You may also want to ask them what they are looking for. Respond to their comments with your own applicable attributes.
Make sure you listen to what they are saying. Know when to be quiet. You never know what you may learn as they speak.
Immediately after you leave the inquisition, take note for yourself how it went, commonalities you shared, what they asked, what you think went well and what you think you may need to emphasize in your follow-up letter. It is very easy to forget details as time passes.
Follow up immediately with a professionally written letter or e-mail. Make sure all your correspondence is professional. E-mail should not be an informal medium when dealing with employers. Your note should be short and direct. Touch on things you feel they liked about you. Sell yourself by emphasizing your excitement of working with them and mention any of your attributes, which may not be obvious on your résumé or from your interview.
Understand that most people are overworked these days and it may take them a while to get back to you. Feel free to give them a call after a week or two, but dont make a pest of yourself and be very polite about it. I have seen people lose potential jobs because their impatience and attitude were disrespectful.
This may seem like a lot of work for an interview, but if you do it right, it may be your only interview as you get offered a job.
While it may seem difficult, try to enjoy the process. The more relaxed you are, the better you will do. It helps to realize that most interviewers will not put you through a difficult inquisition. They want you to do well. You are not bothering them. Their job is to find the right person.
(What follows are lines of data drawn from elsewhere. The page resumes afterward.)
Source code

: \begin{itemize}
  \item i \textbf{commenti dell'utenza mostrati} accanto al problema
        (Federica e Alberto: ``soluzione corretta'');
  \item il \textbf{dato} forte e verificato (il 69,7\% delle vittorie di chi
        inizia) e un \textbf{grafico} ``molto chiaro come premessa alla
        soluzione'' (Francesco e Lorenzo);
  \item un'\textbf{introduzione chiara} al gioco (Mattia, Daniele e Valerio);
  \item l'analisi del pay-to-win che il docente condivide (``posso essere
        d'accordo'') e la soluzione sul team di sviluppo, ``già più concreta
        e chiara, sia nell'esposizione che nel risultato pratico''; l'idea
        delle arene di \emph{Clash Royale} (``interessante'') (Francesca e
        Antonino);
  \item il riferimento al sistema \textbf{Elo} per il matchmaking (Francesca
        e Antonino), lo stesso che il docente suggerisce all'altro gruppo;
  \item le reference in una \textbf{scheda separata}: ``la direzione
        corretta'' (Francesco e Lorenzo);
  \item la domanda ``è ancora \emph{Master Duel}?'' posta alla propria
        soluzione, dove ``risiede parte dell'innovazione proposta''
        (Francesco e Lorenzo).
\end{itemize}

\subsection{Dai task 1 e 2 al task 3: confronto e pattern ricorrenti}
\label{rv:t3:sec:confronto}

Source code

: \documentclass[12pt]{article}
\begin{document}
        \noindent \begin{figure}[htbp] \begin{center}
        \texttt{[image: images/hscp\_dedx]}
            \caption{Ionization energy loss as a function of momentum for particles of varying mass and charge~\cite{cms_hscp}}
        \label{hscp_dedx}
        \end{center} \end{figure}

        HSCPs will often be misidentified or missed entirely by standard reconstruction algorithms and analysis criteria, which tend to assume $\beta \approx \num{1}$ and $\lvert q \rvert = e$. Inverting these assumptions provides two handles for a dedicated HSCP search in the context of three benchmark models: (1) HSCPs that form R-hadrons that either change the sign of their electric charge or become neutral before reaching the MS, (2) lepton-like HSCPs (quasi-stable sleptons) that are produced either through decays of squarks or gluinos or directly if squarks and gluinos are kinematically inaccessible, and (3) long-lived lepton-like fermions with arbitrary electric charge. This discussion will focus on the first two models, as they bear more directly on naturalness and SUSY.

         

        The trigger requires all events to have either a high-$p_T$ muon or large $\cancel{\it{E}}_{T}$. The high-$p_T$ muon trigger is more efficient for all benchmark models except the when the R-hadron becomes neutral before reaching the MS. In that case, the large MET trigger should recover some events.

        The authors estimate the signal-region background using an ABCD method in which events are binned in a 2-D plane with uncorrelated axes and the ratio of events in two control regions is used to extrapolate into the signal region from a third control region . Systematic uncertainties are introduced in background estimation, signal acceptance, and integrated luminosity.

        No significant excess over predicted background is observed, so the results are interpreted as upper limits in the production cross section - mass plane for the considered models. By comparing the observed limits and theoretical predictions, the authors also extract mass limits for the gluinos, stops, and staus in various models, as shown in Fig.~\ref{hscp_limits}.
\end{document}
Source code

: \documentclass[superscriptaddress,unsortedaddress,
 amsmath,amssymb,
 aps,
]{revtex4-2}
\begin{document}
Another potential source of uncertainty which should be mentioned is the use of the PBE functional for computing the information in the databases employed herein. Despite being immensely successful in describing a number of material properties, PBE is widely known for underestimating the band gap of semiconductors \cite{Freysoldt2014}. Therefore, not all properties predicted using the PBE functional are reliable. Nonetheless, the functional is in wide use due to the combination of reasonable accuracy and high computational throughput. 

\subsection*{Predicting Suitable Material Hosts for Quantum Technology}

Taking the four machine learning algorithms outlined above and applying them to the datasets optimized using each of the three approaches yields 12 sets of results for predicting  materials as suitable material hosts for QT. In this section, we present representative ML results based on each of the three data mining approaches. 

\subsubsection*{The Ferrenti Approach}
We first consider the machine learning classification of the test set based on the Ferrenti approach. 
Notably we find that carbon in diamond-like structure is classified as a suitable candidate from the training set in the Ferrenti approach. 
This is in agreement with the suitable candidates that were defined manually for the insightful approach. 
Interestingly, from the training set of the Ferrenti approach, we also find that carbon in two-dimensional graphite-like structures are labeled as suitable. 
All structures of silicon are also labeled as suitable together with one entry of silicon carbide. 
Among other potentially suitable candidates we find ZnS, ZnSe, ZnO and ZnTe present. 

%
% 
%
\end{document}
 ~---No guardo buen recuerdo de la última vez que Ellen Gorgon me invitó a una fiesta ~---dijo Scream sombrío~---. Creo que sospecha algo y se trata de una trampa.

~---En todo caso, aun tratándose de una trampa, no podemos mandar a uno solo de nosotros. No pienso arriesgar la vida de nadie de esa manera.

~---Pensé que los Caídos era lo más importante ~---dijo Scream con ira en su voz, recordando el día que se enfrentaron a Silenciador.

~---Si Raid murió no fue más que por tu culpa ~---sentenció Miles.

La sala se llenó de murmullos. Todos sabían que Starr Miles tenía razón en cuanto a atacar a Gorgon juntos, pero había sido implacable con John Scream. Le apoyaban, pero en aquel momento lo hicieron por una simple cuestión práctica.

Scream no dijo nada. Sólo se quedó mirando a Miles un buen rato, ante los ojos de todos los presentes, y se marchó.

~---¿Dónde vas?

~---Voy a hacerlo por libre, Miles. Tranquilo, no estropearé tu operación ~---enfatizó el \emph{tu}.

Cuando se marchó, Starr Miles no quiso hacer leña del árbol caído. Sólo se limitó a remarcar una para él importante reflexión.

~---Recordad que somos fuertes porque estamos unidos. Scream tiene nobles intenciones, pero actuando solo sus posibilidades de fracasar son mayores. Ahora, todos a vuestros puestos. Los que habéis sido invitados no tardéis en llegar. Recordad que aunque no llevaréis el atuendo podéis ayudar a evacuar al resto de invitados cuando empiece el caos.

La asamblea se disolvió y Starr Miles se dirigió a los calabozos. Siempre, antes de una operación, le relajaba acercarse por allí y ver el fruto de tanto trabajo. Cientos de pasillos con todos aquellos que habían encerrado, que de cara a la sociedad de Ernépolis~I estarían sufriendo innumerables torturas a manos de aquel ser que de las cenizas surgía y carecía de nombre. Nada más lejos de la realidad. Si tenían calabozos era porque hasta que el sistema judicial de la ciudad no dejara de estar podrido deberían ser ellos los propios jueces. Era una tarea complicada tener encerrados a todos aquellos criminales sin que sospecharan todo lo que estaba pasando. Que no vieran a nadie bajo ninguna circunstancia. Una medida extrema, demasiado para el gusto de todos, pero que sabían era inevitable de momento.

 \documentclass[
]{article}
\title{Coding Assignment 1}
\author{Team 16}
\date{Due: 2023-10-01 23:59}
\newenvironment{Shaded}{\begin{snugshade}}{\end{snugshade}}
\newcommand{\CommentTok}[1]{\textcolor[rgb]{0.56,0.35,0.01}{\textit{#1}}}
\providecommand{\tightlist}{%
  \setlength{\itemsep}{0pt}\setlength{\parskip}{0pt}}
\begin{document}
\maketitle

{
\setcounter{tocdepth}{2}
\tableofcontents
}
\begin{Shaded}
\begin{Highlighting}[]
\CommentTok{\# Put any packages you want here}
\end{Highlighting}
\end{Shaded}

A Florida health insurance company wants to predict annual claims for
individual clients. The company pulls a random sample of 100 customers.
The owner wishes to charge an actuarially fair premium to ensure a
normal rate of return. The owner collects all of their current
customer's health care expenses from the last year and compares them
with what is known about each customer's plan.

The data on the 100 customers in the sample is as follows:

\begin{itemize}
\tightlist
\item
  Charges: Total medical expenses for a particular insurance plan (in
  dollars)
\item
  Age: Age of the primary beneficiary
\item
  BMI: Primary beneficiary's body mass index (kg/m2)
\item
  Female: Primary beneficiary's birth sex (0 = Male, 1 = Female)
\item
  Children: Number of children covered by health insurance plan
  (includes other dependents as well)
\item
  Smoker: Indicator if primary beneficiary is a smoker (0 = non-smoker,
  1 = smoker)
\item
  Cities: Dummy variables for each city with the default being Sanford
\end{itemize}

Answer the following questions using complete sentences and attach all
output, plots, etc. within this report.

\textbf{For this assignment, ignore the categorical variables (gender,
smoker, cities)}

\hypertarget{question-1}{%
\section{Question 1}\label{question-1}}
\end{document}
Your job is to prove you are the right person.
Mark Simon an award-winning animation producer, storyboard artist and lecturer who is also the author of books for artists, such as Facial Expressions: A Visual Reference for Artists, Producing Independent 2D Character Animation, Storyboards: Motion In Art and Your Resume Sucks!. His books may be found and purchased online along with custom résumés and free industry forms and podcasts at . He may be reached at MarkSimonBooks@yahoo.com.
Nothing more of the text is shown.